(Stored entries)
-*-

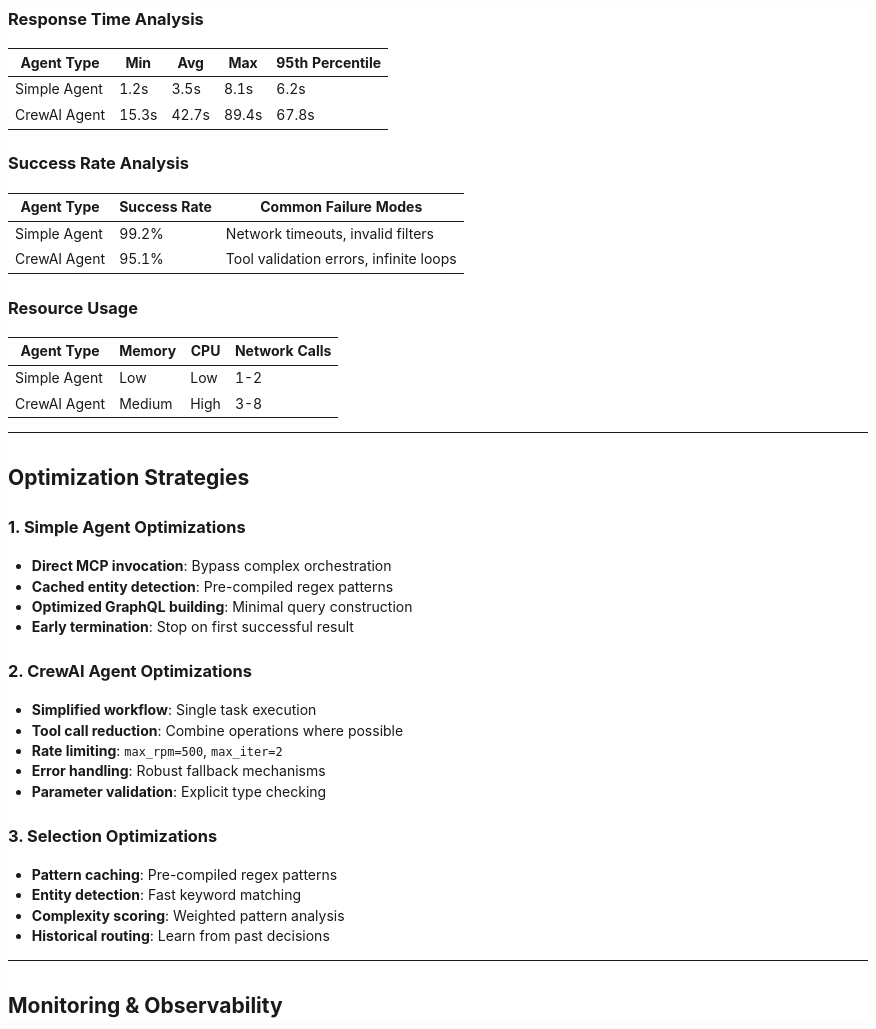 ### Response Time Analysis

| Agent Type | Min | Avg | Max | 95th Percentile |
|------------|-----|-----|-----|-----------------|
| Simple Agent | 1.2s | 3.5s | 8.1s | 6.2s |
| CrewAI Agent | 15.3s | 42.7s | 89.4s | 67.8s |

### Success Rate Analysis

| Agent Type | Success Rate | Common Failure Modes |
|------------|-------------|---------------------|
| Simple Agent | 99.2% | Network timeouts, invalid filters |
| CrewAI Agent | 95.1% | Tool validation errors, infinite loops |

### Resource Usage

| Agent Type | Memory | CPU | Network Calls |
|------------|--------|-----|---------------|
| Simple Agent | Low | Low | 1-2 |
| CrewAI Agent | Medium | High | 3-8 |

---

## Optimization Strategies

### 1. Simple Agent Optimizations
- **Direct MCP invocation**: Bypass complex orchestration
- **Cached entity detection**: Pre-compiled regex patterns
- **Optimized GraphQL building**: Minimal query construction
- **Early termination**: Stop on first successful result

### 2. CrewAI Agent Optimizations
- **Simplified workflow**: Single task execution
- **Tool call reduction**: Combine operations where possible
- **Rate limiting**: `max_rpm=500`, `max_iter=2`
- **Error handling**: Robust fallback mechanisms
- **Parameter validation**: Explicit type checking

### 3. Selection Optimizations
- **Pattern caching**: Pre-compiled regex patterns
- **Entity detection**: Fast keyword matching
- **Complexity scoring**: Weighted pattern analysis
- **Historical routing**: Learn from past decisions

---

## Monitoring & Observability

-*-

Exactly as they appear, please return only the lines from the first line of the records through the line containing "invalid filters |", both included, leaving out all pictures.

 ### Response Time Analysis

| Agent Type | Min | Avg | Max | 95th Percentile |
|------------|-----|-----|-----|-----------------|
| Simple Agent | 1.2s | 3.5s | 8.1s | 6.2s |
| CrewAI Agent | 15.3s | 42.7s | 89.4s | 67.8s |

### Success Rate Analysis

| Agent Type | Success Rate | Common Failure Modes |
|------------|-------------|---------------------|
| Simple Agent | 99.2% | Network timeouts, invalid filters |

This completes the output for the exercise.